I have 2 processes. Process one is to just go for it, put the design and paint I envision in my head on the canvas. Painting doesn't take too long, although my drying process can take up to a week or more. My second process is to sketch out ideas and color combos first in my sketchbook. Then I get feedback from various artist friends and mentors, then execute my top 3-4 concepts. Honestly, it depends on my mood, my mood will determine which process route I take.

Is there a theme to your work? 

I worked as a graphic designer for 5 years. So my work tends to be very graphic. I like grids, circles, lines, stripes, and circular shapes.

Has your work changed over time? 

Absolutely! I had 2 main series of work last year. My color spot work and then a gold spot series that was super minimal and clean utilizing only liquid gold leaf paint. This year I have evolved my work a bit and combined the two series onto single pieces. It's exciting and I think very necessary to evolve and push your work forward. It will continually help you do your best work.
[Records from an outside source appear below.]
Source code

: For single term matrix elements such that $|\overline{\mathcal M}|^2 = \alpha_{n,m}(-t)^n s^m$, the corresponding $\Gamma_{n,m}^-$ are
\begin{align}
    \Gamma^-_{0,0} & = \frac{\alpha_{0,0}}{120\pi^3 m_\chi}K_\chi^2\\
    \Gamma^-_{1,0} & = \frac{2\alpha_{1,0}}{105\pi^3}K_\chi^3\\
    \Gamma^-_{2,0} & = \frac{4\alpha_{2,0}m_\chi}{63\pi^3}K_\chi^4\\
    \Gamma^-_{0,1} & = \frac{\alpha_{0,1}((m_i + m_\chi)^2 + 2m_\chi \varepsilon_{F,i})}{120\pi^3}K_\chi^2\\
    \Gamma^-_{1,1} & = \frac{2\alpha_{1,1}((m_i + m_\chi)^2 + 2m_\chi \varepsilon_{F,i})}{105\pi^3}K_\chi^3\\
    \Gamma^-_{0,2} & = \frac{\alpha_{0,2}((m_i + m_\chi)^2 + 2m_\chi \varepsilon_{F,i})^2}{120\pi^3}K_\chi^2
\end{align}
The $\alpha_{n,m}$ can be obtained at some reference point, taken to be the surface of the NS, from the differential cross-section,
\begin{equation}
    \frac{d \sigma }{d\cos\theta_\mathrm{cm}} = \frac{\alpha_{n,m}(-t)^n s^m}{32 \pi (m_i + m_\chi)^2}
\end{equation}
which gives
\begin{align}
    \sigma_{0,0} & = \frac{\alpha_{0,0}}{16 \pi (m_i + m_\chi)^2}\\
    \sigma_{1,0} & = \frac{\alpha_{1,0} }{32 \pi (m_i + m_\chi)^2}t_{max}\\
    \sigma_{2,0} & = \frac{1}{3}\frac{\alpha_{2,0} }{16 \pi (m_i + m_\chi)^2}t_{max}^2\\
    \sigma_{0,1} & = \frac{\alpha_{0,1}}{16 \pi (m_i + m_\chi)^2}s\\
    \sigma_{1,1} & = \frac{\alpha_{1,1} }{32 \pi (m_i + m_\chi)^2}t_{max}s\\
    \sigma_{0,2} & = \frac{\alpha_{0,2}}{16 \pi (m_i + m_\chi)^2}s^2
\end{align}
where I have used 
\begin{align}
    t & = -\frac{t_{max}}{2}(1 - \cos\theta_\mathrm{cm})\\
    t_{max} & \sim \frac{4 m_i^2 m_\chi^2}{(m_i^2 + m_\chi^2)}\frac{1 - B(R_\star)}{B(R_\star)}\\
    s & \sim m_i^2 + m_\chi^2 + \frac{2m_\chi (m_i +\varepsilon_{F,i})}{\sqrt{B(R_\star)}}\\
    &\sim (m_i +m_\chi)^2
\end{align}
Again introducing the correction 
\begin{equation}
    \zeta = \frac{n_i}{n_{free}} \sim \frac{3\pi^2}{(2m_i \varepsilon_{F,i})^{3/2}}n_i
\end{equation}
What responses have you received regarding your work?

Mostly good. People love the pops of color and say it makes them happy to look at. It is extremely encouraging to have people give me feedback and support via social media, email, and inviting me to collaborate with them and/or their company. It really is the highest compliment I can receive. I've had a few people remark that they don't get it or it's not conceptual enough for them, and that is totally fine. Art is subjective, and everyone is different.

What feelings do you try to convey in your work? Or do you want the viewers to interpret that for themselves? 

I actually really enjoy hearing how others interpret my work, and what feelings or thoughts it provokes. My work is open to interpretation. I do hope that it makes people happy and inspires them.

How has your work evolved and where do you see it going? 

It has evolved. I hope that I can eventually paint in a larger scale and with different mediums. I am starting to explore other painting surfaces besides canvas and birch panel. So stay tuned!

Do you have any other creative outlets? 

I am also a graphic designer and keep a handful of freelance clients. Lately, I have been doing some work with a stained glass artist. I always find it inspiring to push yourself outside of your comfort zone.

What is your ultimate goal with your art work? 

My goal is to inspire people and create intrigue. I love to create art that can live in harmony with a well-designed interior space. So if I can do both of those, I will be a happy girl!

Any last words?

Be patient with your dreams, trust your gut, work hard and don't give up! You will eventually get to the place/career you are meant to be in. Our generation and current world is not a patient one, and patience is hard to learn but it is the key to success.